Walikota Banda Aceh, Aminullah Usman[Dok. readers.id]


Sementara itu dihubungi terpisah, Direktur Jaringan Survei Inisiatif (JSI)Ratnalia Indrasari, menyatakan bahwa tambahan penghasilan bagi kepala daerah tersebut sebenarnya sudah diatur dalam ketentuan peraturan perundang undangan.   Pedomannya adalah pada Peraturan Pemerintah Nomor 109 Tahun 2000 tentang Kedudukan Keuangan Kepala Daerah dan Wakil Kepala Daerah (“PP 109/2000”).

Dalam Pasal 4  ayat 1 PP 109  Tahun 2000 disebutkan Kepala Daerah dan Wakil Kepala Daerah diberikan gaji, yang terdiri dari gaji pokok, tunjangan jabatan, dan tunjangan lainnya.

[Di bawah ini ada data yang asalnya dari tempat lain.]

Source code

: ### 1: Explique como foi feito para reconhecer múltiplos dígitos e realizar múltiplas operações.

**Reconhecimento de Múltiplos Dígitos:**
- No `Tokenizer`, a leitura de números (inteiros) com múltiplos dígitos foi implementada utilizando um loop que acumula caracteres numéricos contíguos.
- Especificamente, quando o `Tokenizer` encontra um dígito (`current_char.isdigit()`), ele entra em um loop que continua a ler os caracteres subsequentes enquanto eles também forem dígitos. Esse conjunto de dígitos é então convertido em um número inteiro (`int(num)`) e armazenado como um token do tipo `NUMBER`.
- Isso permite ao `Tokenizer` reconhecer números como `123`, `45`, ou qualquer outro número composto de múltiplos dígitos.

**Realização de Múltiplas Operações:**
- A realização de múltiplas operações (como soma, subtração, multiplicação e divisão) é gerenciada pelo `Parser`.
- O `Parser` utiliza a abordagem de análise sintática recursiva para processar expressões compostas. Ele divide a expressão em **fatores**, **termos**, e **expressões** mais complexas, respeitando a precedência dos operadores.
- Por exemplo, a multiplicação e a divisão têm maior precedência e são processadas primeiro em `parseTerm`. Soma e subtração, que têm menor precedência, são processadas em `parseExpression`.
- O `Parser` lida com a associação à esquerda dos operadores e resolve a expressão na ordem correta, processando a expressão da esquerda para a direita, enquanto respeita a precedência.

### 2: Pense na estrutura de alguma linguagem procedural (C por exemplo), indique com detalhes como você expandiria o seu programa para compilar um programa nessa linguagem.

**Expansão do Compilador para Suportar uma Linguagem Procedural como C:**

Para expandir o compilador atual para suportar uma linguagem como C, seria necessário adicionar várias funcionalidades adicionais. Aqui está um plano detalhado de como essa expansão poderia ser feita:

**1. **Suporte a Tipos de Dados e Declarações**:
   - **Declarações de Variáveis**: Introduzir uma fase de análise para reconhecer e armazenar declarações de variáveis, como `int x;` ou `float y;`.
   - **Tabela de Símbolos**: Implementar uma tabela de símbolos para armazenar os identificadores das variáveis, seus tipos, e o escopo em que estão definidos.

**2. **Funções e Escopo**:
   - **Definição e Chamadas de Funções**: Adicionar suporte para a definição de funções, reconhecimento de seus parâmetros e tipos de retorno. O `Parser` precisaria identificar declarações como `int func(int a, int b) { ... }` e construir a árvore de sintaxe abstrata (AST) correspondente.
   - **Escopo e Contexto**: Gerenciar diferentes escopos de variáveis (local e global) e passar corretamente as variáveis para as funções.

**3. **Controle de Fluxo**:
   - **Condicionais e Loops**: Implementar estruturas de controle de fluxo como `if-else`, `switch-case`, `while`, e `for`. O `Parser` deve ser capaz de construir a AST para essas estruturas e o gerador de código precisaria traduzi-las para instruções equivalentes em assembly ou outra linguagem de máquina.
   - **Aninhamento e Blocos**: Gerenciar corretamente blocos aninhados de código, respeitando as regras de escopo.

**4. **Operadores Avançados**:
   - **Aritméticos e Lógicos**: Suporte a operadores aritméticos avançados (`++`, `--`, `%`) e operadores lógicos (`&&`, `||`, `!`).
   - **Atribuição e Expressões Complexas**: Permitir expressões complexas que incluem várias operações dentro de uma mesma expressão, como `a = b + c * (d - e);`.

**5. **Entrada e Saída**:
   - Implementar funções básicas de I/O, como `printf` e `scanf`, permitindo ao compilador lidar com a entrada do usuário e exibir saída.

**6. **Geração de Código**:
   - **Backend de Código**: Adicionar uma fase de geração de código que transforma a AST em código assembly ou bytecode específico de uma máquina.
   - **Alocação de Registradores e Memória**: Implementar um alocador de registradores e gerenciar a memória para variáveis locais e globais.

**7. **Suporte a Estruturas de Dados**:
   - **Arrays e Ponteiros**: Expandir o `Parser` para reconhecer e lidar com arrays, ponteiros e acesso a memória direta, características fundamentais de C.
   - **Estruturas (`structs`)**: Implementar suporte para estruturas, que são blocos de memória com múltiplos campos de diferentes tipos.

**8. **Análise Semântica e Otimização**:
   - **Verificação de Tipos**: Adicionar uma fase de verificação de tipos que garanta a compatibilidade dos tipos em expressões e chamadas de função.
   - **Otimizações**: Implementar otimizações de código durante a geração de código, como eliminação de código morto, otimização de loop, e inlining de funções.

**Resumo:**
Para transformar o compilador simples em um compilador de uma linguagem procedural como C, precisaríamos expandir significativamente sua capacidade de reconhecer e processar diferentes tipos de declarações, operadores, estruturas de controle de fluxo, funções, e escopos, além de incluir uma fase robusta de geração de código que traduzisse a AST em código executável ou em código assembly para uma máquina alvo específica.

Kemudian Dalam Pasal 8 PP 109  Tahun 2000 disebutkan untuk pelaksanaan tugas tugas kepada Kepala Daerah dan Wakil Kepala Daerah negara menyediakan sejumlah biaya, diantara disediakan biaya rumah tangga, biaya pembelian inventaris rumah jabatan, biaya Pemeliharaan Rumah Jabatan dan barang barang inventaris, biaya pemeliharaan kendaraan dinas, biaya pemeliharaan kesehatan, biaya Perjalanan Dinas, biaya Pakaian Dinas, biaya penunjang operasional.


Direktur Eksekutif Jaringan Survei Inisiatif (JSI), Ratnalia Indriasari. [IST]

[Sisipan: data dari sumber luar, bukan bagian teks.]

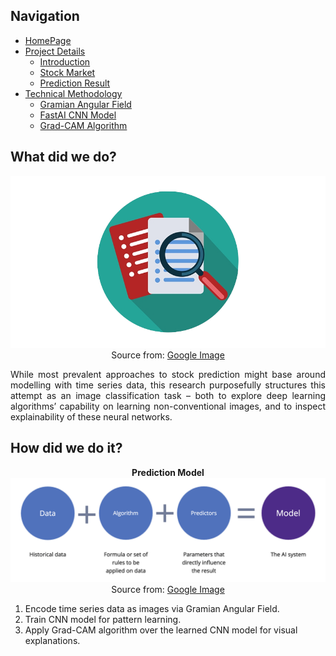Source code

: ## Navigation 
- <a href = "https://connielee99.github.io/Explainable-AI-in-Finance">HomePage</a>
- <a href = "https://connielee99.github.io/Explainable-AI-in-Finance/abstract">Project Details</a>
  - <a href = "https://connielee99.github.io/Explainable-AI-in-Finance/introduction">Introduction</a>
  - <a href = "https://connielee99.github.io/Explainable-AI-in-Finance/stockmarket">Stock Market</a>
  - <a href = "https://connielee99.github.io/Explainable-AI-in-Finance/result">Prediction Result</a>
- <a href = "https://connielee99.github.io/Explainable-AI-in-Finance/methodology">Technical Methodology</a>
	- <a href = "https://connielee99.github.io/Explainable-AI-in-Finance/gaf">Gramian Angular Field</a> 
	- <a href = "https://connielee99.github.io/Explainable-AI-in-Finance/fastai">FastAI CNN Model</a>
	- <a href = "https://connielee99.github.io/Explainable-AI-in-Finance/gradcam">Grad-CAM Algorithm</a>

## What did we do?
<p align="center">
	<img src="img/research.png" alt="research">
	<br>Source from: <a href = "https://www.google.com/url?sa=i&url=https%3A%2F%2Fwww.clipartmax.com%2Fmiddle%2Fm2i8d3b1m2A0G6b1_way-clipart-primary-research-primary-research-icon-png%2F&psig=AOvVaw1chN3O6GBLoN1oxO_oe6to&ust=1613372664585000&source=images&cd=vfe&ved=0CAIQjRxqFwoTCKjzi5zo6O4CFQAAAAAdAAAAABAD">Google Image</a>
	</p>
	
<p align="justify">
While most prevalent approaches to stock prediction might base around modelling with time series data, this research purposefully structures this attempt as an image classification task – both to explore deep learning algorithms’ capability on learning non-conventional images, and to inspect explainability of these neural networks. 
</p>

## How did we do it?
<p align="center">
<b>Prediction Model</b><br>
	<img src="img/prediction_model.png" alt="prediction" width=800>
	<br>Source from: <a href = "https://www.google.com/url?sa=i&url=https%3A%2F%2Fwww.zoho.com%2Fcreator%2Fnewhelp%2Fforms%2Ffields%2Fprediction%2F&psig=AOvVaw0RDx95XJPea_VQKHV0ufZH&ust=1613371512189000&source=images&cd=vfe&ved=0CAIQjRxqFwoTCOD3o7Pj6O4CFQAAAAAdAAAAABAD">Google Image</a>
	</p>

1. Encode time series data as images via Gramian Angular Field.<br>
2. Train CNN model for pattern learning.<br>
3. Apply Grad-CAM algorithm over the learned CNN model for visual explanations.<br>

Terkait biaya penunjang operasional, dalam Pasal 8 Huruf H PP 109  Tahun 2000  disebutkan biaya penunjang operasional dipergunakan untuk koordinasi, penanggulangan kerawanan sosial masyarakat, pengamanan dan kegiatan khusus lainnya guna mendukung pelaksanaan tugas Kepala Daerah dan Wakil Kepala Daerah.

“Namun  memang dalam PP 109 Tahun 2000 bervariasi tergantung besaran Pendapatan Asli Daerah. Untuk tingkat Provinsi besaran dana penunjang operasional diatur dalam Pasal 9 Ayat 1 PP 109 Tahun 2000. Sedangkan Untuk tingkat Kabupaten/kota diatur dalam Pasal 9 Ayat 2 PP 109 Tahun 2000.” Ujar Ratna kepada DIALEKSIS.COM, Selasa (1/5/2021).

Untuk tingkat provinsi, PAD sampai dengan Rp 15 milyar, Tunjangan operasional paling rendah Rp 150 juta dan paling tinggi sebesar 1,75%;     di atas Rp 15 milyar s/d Rp 50 milyar, paling rendah Rp 262,5 juta dan paling tinggi sebesar 1%;  di atas Rp 50 milyar s/d Rp 100 milyar, paling rendah Rp 500 juta dan paling tinggi sebesar 0,75 %;  di atas Rp 100 milyar s/d Rp 250 milyar, paling rendah Rp 750 juta dan paling tinggi sebesar 0,40 %;    di atas Rp 250 milyar s/d Rp 500 milyar, paling rendah Rp 1 milyar dan paling tinggi sebesar 0,25 %.  di atas Rp 500 milyar, paling rendah Rp 1,25 milyar dan paling tinggi sebesar 0,15%

Sedangkan Besarnya biaya penunjang operasional Kepala Daerah Kabupaten/Kota, ditetapkan berdasarkan klasifikasi Pendapatan Asli Daerah  yaitu : untuk PAD Kab/kota sampai dengan Rp 5 milyar, paling rendah Rp 125 juta dan paling tinggi sebesar 3%; di atas Rp 5 milyar s/d Rp 10 milyar, paling rendah Rp 150 juta dan paling tinggi sebesar 2 % ;  di atas 10 milyar s/d Rp 20 milyar, paling rendah Rp 200 juta dan paling tinggi sebesar 1,50 %; di atas Rp 20 milyar s/d Rp 50 milyar, paling rendah Rp 300 juta dan paling tinggi sebesar 0,80%; di atas Rp 50 milyar s/d Rp 150 milyar, paling rendah Rp 400 juta dan paling tinggi sebesar 0,40 %; di atas Rp 150 milyar, paling rendah Rp 600 juta dan paling tinggi 0,15 %.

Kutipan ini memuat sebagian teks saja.